Of all the players seated around the healthcare reform table, payers are the only ones challenging the cost of care, and yet, they're the ones getting the beating. They know 20 bucks for two aspirin is a rip-off, but no one is listening.
A study from the Center for Studying Health System Change, funded by the California HealthCare Foundation, examined the power of providers in California. While the market share of insurers draws all the attention these days, this study, released in February, identifies provider clout as "the elephant in the room."
Hospitals and physicians are using tighter alignment to negotiate significantly higher payments from private insurers simply because of their size, not because higher quality care might warrant the increase. Study authors say the growing market power "has escaped scrutiny."
Unfortunately, creating accountable care organizations (ACOs) and other provider coordination efforts could also provide market leverage, and with a wide enough geographic area, a large ACO probably wouldn't have antitrust issues. Don't count on any savings from the ACO model getting passed along as lower prices for services, either.
In locations where specific types of providers are in short supply, negotiations are swift. If you're the only pediatric cardiology practice in town, you name your price. Because of customer needs and network-requirement rules, a payer won't have the choice to cut such high-cost providers out of the network. As hard as some payers try to direct members to high-value providers, sometimes there aren't any.
And now HHS is coming down hard on premium prices and seems unwilling to accept rising medical costs or increased utilization as a reason.

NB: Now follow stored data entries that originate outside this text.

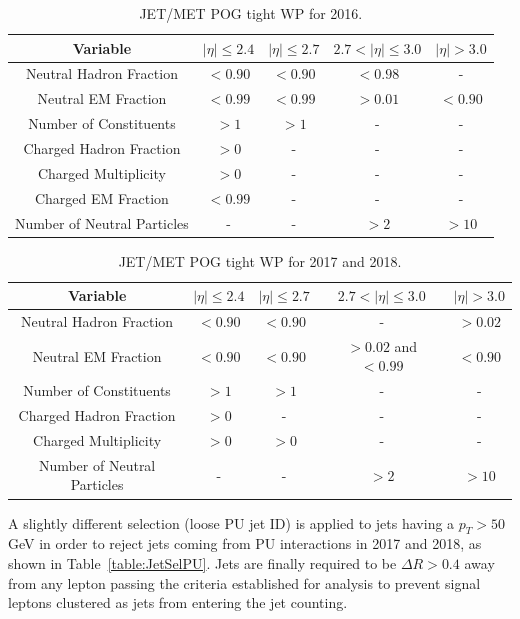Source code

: \documentclass[a4paper, 10pt, openright]{report}
\begin{document}
\begin{table}
\begin{center}
\begin{tabular}{ c|c|c|c|c } 
 \hline
 Variable & $|\eta| \leq 2.4$ & $|\eta| \leq 2.7$ & $2.7 < |\eta| \leq 3.0$ & $|\eta| > 3.0$ \\
\hline
Neutral Hadron Fraction & $< 0.90$ & $< 0.90$ & $< 0.98$ & - \\
Neutral EM Fraction & $< 0.99$ & $< 0.99$ & $> 0.01$ & $< 0.90$ \\ 
Number of Constituents & $> 1$ & $> 1$ & - & - \\
Charged Hadron Fraction & $> 0$ & - & - & - \\
Charged Multiplicity & $> 0$ & - & - & - \\
Charged EM Fraction & $< 0.99$ & - & - & - \\
Number of Neutral Particles	 & - & - & $> 2$ & $> 10$ \\
\hline
\end{tabular}
\caption{JET/MET \ac{POG} tight \ac{WP} for 2016.}
\label{table:JetID2016}
\end{center}
\end{table}

\begin{table}
\begin{center}
\begin{tabular}{ c|c|c|c|c } 
 \hline
 Variable & $|\eta| \leq 2.4$ & $|\eta| \leq 2.7$ & $2.7 < |\eta| \leq 3.0$ & $|\eta| > 3.0$ \\
\hline
Neutral Hadron Fraction & $< 0.90$ & $< 0.90$ & - & $> 0.02$ \\
Neutral EM Fraction & $< 0.90$ & $< 0.90$ & $> 0.02$ and $<0.99$ & $< 0.90$ \\
Number of Constituents & $> 1$ & $> 1$ & - & - \\
Charged Hadron Fraction & $> 0$ & - & - & - \\
Charged Multiplicity & $> 0$ & $> 0$ & - & - \\
Number of Neutral Particles & - & - & $> 2$ & $> 10$ \\
\hline
\end{tabular}
\caption{JET/MET \ac{POG} tight \ac{WP} for 2017 and 2018.}
\label{table:JetID2017}
\end{center}
\end{table}

A slightly different selection (loose \ac{PU} jet ID) is applied to jets having a $p_T > 50$ GeV in order to reject jets coming from \ac{PU} interactions in 2017 and 2018, as shown in Table~\ref{table:JetSelPU}. Jets are finally required to be $\Delta R > 0.4$ away from any lepton passing the criteria established for analysis to prevent signal leptons clustered as jets from entering the jet counting.
\end{document}
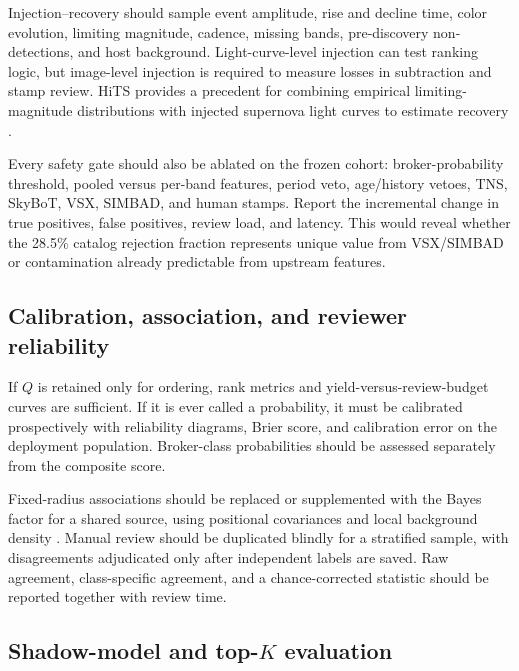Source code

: \documentclass[11pt]{article}
\begin{document}
Injection--recovery should sample event amplitude, rise and decline time, color evolution, limiting magnitude, cadence, missing bands, pre-discovery non-detections, and host background. Light-curve-level injection can test ranking logic, but image-level injection is required to measure losses in subtraction and stamp review. HiTS provides a precedent for combining empirical limiting-magnitude distributions with injected supernova light curves to estimate recovery \citep{forster2016}.

Every safety gate should also be ablated on the frozen cohort: broker-probability threshold, pooled versus per-band features, period veto, age/history vetoes, TNS, SkyBoT, VSX, SIMBAD, and human stamps. Report the incremental change in true positives, false positives, review load, and latency. This would reveal whether the 28.5\% catalog rejection fraction represents unique value from VSX/SIMBAD or contamination already predictable from upstream features.

\subsection{Calibration, association, and reviewer reliability}

If $Q$ is retained only for ordering, rank metrics and yield-versus-review-budget curves are sufficient. If it is ever called a probability, it must be calibrated prospectively with reliability diagrams, Brier score, and calibration error on the deployment population. Broker-class probabilities should be assessed separately from the composite score.

Fixed-radius associations should be replaced or supplemented with the Bayes factor for a shared source, using positional covariances and local background density \citep{budavari2008}. Manual review should be duplicated blindly for a stratified sample, with disagreements adjudicated only after independent labels are saved. Raw agreement, class-specific agreement, and a chance-corrected statistic should be reported together with review time.

\subsection{Shadow-model and top-$K$ evaluation}
\end{document}

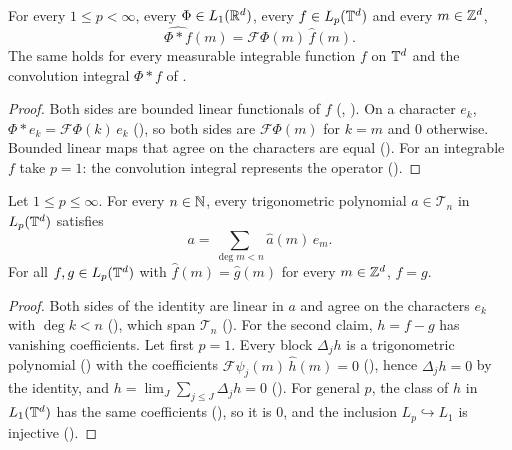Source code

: \begin{theorem}
\label{thm:torus-coefficients-convolution}
\leanok
{}
For every $1 \leq p < \infty$, every $\Phi \in L_1(\mathbb{R}^d)$, every $f \in L_p(\mathbb{T}^d)$ and every
$m \in \mathbb{Z}^d$,
\[
  \widehat{\Phi * f}(m) = \mathcal{F}\Phi(m) \, \hat f(m) .
\]
The same holds for every measurable integrable function $f$ on $\mathbb{T}^d$ and the convolution
integral $\Phi * f$ of .
\end{theorem}

\begin{proof}
\leanok
Both sides are bounded linear functionals of $f$ (,
). On a character $e_k$,
$\Phi * e_k = \mathcal{F}\Phi(k) \, e_k$ (), so both sides are
$\mathcal{F}\Phi(m)$ for $k = m$ and $0$ otherwise. Bounded linear maps that agree on the
characters are equal (). For an integrable $f$ take $p = 1$:
the convolution integral represents the operator ().
\end{proof}

\begin{theorem}
\label{thm:torus-coefficients-uniqueness}
\leanok
{}
Let $1 \leq p \leq \infty$. For every $n \in \mathbb{N}$, every trigonometric polynomial
$a \in \mathcal{T}_n$ in $L_p(\mathbb{T}^d)$ satisfies
\[
  a = \sum_{\deg m < n} \hat a(m) \, e_m .
\]
For all $f, g \in L_p(\mathbb{T}^d)$ with $\hat f(m) = \hat g(m)$ for every $m \in \mathbb{Z}^d$, $f = g$.
\end{theorem}

\begin{proof}
\leanok
Both sides of the identity are linear in $a$ and agree on the characters $e_k$ with $\deg k < n$
(), which span $\mathcal{T}_n$ ().
For the second claim, $h = f - g$ has vanishing coefficients. Let first $p = 1$. Every block
$\Delta_j h$ is a trigonometric polynomial () with the
coefficients $\mathcal{F}\psi_j(m) \, \hat h(m) = 0$ (),
hence $\Delta_j h = 0$ by the identity, and $h = \lim_J \sum_{j \leq J} \Delta_j h = 0$
(). For general $p$, the class of $h$ in $L_1(\mathbb{T}^d)$ has the same
coefficients (), so it is $0$, and the inclusion
$L_p \hookrightarrow L_1$ is injective ().
\end{proof}

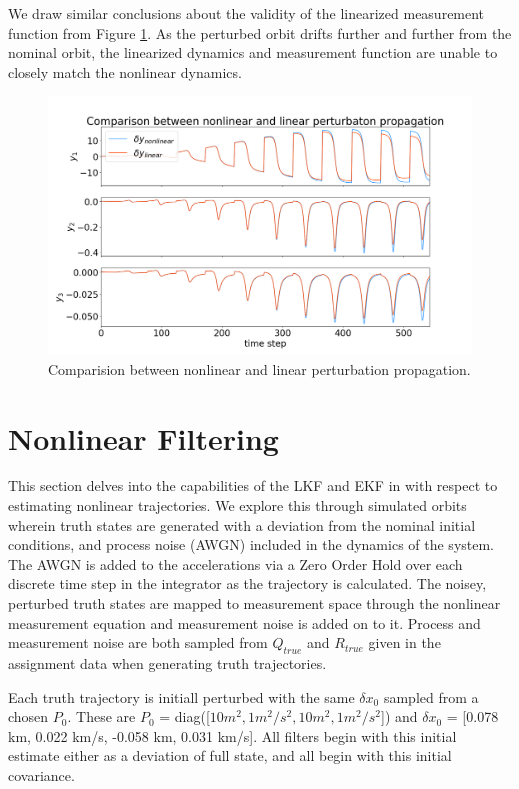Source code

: \documentclass[11pt, a4paper]{article}
\begin{document}
We draw similar conclusions about the validity of the linearized measurement function from Figure \ref{fig:nlvl_m}.
As the perturbed orbit drifts further and further from the nominal orbit, the linearized dynamics and measurement function are unable to closely match the nonlinear dynamics. 
 

\begin{figure}[H]
	\centering
	\includegraphics[width=\textwidth]{./Figures/nonlvl_meas.png}
	\caption{Comparision between nonlinear and linear perturbation propagation.}
	\label{fig:nlvl_m}
\end{figure}


\section{Nonlinear Filtering}
This section delves into the capabilities of the LKF and EKF in with respect to estimating nonlinear trajectories. 
We explore this through simulated orbits wherein truth states are generated with a deviation from the nominal initial conditions, and process noise (AWGN) included in the dynamics of the system. 
The AWGN is added to the accelerations via a Zero Order Hold over each discrete time step in the integrator as the trajectory is calculated. 
The noisey, perturbed truth states are mapped to measurement space through the nonlinear measurement equation and measurement noise is added on to it.
Process and measurement noise are both sampled from $Q_{true}$ and $R_{true}$ given in the assignment data when generating truth trajectories.

Each truth trajectory is initiall perturbed with the same $\delta x_0$ sampled from a chosen $P_0$. These are $P_0$ = diag([$10m^2, 1m^2/s^2, 10m^2, 1m^2/s^2$]) and $\delta x_0$ = [0.078 km, 0.022 km/s, -0.058 km, 0.031 km/s].
All filters begin with this initial estimate either as a deviation of full state, and all begin with this initial covariance. 
\end{document}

Give credit to AHIP President Karen Ignagni for drawing an excellent analogy in her statement about regulation of premiums as a method for controlling costs:
"To suggest that cost containment can be achieved by singling out health plans ignores the very inconvenient truth that premium increases reflect increases in the underlying cost of medical services," Ignagni says. "Regulating premiums won't do anything to reduce the soaring costs of medical care. This would be like capping the prices automakers can charge consumers, but letting the steel, rubber and technology manufacturers charge the automakers whatever they want."
President Obama believes we've said all there is to say about healthcare and that everyone has said it. But there's plenty more if someone would just listen.